--- Given data Enclosed Below ---

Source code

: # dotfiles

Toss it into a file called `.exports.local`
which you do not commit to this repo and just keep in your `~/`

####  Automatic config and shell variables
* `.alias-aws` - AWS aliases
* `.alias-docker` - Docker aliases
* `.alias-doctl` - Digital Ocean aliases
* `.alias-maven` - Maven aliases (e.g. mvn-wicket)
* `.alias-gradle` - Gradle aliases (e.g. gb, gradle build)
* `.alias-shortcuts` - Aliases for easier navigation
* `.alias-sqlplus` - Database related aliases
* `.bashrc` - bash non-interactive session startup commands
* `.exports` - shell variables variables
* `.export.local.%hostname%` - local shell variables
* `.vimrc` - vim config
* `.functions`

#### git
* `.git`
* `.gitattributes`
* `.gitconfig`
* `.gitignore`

--- End of Enclosed Given data ---

What do the lines from the one with "session startup commands" through the last line of the entries say? Print them word for word, both ends included, and nothing else.

* `.bashrc` - bash non-interactive session startup commands
* `.exports` - shell variables variables
* `.export.local.%hostname%` - local shell variables
* `.vimrc` - vim config
* `.functions`

#### git
* `.git`
* `.gitattributes`
* `.gitconfig`
* `.gitignore`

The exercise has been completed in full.